OK, I got my Lenore Thomson back from my sister who stole it (she steals all my books). :steam:
What do you think of this, Jack?
"One of the more interesting results of research into psychological types is the finding that each function operates in different area of the brain. Each type not only activates a distinct set of neurological sites but also favors one side of the brain over the other.
Most of this research has been done with positron-emission tomography, or PET scanning, which allows technicians to see the brain at work. When the brain's nerve cells are active, the body produces enough glucose to support them. Researchers can tell from this increase in glucose which parts of the brains are working hardest when different functions are being used.
Even the simplest of human skills, of course, requires complex neural connections in many areas of the brain.
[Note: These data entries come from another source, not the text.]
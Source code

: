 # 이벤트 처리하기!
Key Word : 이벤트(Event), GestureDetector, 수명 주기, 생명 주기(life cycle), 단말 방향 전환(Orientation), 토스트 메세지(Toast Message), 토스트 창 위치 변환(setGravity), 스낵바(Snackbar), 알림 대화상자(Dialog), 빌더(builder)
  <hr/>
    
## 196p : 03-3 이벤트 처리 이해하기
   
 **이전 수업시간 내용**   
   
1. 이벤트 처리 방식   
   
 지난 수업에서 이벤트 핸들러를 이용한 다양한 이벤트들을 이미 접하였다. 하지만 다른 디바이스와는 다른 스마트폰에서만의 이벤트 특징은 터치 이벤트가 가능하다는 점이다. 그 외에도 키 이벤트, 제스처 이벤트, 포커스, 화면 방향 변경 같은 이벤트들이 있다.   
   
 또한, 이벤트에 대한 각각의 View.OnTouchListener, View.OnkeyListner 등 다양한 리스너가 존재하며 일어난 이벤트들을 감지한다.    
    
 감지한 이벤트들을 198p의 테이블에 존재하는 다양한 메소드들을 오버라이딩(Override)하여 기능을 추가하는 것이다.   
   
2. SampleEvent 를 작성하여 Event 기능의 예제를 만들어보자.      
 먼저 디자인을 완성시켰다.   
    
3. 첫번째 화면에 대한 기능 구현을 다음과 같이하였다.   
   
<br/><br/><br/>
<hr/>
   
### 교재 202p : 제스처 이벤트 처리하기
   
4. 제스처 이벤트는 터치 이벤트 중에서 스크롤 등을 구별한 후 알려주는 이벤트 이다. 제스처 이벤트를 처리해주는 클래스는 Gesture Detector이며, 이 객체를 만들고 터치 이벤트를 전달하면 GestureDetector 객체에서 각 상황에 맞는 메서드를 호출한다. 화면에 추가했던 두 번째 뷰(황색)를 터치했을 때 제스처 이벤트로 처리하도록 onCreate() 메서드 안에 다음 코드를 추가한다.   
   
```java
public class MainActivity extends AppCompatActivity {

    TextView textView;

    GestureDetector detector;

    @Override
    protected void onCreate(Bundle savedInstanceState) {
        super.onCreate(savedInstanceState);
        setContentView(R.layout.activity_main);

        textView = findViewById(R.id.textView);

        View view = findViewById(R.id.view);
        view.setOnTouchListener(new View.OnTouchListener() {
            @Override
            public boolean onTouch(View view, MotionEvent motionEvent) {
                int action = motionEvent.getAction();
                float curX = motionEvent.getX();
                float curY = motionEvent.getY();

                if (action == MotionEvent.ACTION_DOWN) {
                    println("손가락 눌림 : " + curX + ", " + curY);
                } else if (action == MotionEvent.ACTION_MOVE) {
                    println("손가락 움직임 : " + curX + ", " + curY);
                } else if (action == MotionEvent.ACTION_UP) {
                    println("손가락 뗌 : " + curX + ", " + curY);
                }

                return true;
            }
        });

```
To speak of a function's locus of activity is an extreme generalization. Roughly speaking, however, PET technology indicates that our functional capacities are distributed as follows:
Front of Left Brain
Te
Fe
Back of Left Brain
Si
Ni
Front of Right Brain
Ne
Se
Back of Right Brain
Fi
Ti
The Introverted Functions and Brain Hemisphere
One of the most useful findings of current type research is the surprising fact that Introverted and Extraverted versions of the same functions activate on opposite sides of the brain.
Extraverted Thinking and Extraverted Feeling activate more areas in the left brain, but Introverted Thinking and Introverted Feeling activate more areas in the right brain.
Extraverted Sensation and Extraverted Intuition activate more areas in the right brain, but Introverted Sensation and Introverted Intuition activate more areas in the left brain.
This information is useful for several reasons. for one thing. it makes clear that each function can operate in a right or left brain manner. For another, it suggests that our dominant and secondary functions are compatible because their primary activity takes place in the same brain hemisphere. Indeed, we may resist our less-developed functions, in par, because they require us to process information in an unaccustomed left or right-brain way."
Like a right-handed person trying to write with his left-hand.
This makes shed-loads of sense to me.
It also helps to explain why we tend to see the dominance patterns that we do, and not just random patterns which we would expect if there were no such locus (e.g how many people are Fe/Ne or Fi/Ni dom? - too much 'context-switching'. How many people are Te/Fe? - that part of your brain gets specialized to one thing or the other and the other ends up weaker to the extent that you differentiate).